Academic journal article New Zealand Journal of Psychology

Can Poverty Drive You Mad? 'Schizophrenia', Socio-Economic Status and the Case for Primary Prevention

Academic journal article New Zealand Journal of Psychology

Can Poverty Drive You Mad? 'Schizophrenia', Socio-Economic Status and the Case for Primary Prevention

Article excerpt

In his 2004 address to the World Conference on the Promotion of Mental Health and Prevention of Mental and Behavioral Disorders, in Auckland, American psychologist George Albee opened with 'I wrote my first paper emphasizing the necessity of prevention of mental disorders nearly 50 years ago'. After demonstrating in some detail the numerical and economic impossibility of trying to provide mental health services to all those who need them, he went on to say:

The principle source of stress worldwide is poverty. Poverty is at the root of many of the stresses that have been identified as the cause of emotional distress. Poverty has been identified as the 'the cause of the causes' (Joffe, 1988). ....

--Poverty dampens the human spirit creating despair and hopelessness.

--Poverty underlies multiple problems facing families, infants, children, adolescents, adults, and the elderly.

--Poverty directly affects infant mortality, mental retardation, learning disabilities, and drug and alcohol abuse.

--Poverty is a major factor in homelessness.

--Poverty increases the incidence of racial, ethnic, and religious hatred.

--Poverty increases abuse against women and children.

--Poverty results in suicide, depression, and severe mental illness.

--Poverty is directly linked to violence.

.... We believe that the eradication of poverty is the first step in primary prevention. (Albee, 2006, p. 451)

After briefly discussing the relationship between poverty and mental health in general, this paper will (i) examine some of the problems arising from the current dominance of a rather simplistic bio-genetic paradigm, (ii) summarise the extensive research demonstrating the causal relationship between poverty and both psychosis in general and 'schizophrenia' in particular, and (iii) delineate some of the implications at both clinical and primary prevention levels.
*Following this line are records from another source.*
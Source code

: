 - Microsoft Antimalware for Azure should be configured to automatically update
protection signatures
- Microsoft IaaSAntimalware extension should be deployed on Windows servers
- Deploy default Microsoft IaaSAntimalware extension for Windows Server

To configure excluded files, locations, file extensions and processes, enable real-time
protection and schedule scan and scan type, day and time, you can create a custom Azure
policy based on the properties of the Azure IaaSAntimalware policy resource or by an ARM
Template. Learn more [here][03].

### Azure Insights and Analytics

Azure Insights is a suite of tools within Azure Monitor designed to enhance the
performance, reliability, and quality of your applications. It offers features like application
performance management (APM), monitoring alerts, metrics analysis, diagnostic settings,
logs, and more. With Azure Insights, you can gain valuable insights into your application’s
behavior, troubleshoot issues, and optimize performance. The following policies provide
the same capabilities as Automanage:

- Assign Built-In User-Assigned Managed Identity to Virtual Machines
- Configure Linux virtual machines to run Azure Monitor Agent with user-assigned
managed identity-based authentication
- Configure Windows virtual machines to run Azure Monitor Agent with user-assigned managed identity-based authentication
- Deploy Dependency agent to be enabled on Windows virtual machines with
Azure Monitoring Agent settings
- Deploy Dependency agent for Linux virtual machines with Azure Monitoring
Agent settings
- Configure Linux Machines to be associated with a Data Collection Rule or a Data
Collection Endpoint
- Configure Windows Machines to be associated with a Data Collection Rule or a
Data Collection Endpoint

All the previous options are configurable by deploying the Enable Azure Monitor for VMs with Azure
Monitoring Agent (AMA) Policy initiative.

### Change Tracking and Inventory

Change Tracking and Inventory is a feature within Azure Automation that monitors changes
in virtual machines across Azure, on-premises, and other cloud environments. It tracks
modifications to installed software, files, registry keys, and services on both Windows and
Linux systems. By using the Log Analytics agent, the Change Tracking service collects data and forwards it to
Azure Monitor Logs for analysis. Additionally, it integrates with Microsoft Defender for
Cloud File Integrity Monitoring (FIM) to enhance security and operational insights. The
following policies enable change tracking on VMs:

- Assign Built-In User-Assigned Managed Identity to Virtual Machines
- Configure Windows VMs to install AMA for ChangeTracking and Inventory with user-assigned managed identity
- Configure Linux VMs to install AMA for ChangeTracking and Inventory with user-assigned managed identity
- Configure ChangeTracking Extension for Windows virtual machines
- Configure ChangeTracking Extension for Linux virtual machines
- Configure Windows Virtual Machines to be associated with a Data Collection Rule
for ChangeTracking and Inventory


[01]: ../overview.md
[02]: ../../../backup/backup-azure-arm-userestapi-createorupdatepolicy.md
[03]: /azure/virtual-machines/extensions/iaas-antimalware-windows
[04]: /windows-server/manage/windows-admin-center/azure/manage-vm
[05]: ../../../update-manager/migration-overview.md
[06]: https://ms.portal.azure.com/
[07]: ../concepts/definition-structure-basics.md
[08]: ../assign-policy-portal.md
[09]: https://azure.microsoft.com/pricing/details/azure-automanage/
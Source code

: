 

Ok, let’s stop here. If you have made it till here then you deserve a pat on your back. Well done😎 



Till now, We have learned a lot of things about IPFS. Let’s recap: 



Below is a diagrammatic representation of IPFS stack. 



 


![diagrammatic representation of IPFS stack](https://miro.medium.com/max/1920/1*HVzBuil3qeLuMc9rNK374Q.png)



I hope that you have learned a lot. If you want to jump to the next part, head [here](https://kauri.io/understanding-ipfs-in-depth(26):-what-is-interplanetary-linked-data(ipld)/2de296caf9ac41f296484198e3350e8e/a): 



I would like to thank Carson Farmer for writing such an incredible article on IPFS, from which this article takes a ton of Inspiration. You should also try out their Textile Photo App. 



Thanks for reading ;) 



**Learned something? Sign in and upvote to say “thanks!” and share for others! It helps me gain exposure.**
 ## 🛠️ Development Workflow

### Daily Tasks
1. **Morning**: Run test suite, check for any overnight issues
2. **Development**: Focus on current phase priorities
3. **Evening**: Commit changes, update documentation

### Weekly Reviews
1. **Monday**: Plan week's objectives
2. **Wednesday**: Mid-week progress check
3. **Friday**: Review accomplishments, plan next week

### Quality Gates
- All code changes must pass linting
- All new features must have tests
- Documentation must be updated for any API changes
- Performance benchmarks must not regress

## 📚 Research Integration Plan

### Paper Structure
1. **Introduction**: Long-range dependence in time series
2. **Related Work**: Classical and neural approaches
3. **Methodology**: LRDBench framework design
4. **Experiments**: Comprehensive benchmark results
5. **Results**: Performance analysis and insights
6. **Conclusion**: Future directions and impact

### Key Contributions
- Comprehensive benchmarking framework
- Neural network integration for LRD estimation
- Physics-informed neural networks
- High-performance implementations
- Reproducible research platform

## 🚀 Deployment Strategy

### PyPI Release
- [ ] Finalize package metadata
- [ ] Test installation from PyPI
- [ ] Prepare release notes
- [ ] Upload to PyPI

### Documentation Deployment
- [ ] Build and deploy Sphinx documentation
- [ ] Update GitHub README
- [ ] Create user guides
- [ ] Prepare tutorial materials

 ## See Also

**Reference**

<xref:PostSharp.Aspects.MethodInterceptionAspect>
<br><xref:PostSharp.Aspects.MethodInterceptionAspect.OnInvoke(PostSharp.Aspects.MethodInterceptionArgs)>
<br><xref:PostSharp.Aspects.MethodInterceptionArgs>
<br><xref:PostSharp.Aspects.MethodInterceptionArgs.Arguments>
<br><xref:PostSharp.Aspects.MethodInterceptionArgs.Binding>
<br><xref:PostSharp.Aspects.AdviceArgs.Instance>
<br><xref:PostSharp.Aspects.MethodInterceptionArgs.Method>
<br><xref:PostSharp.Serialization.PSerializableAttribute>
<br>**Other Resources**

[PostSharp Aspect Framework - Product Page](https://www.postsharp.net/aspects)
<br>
The causal role played by poverty in a range of mental health problems is well established, including, for example, in relation to depression (Heflin & Iceland, 2009; Talala, Huurre, Aro, Martelin, & Prattala, 2009), drug abuse (Daniel et al., 2009) and suicidality (Bolton, Belik, Enns, Cox, & Sareen, 2008). The relationship between poverty and poor mental health is, of course, complex and is mediated by variables that are themselves related to poverty such as child abuse and neglect, unemployment, gender, ethnicity, maladaptive coping strategies etc. (Barker-Collo & Read, 2003).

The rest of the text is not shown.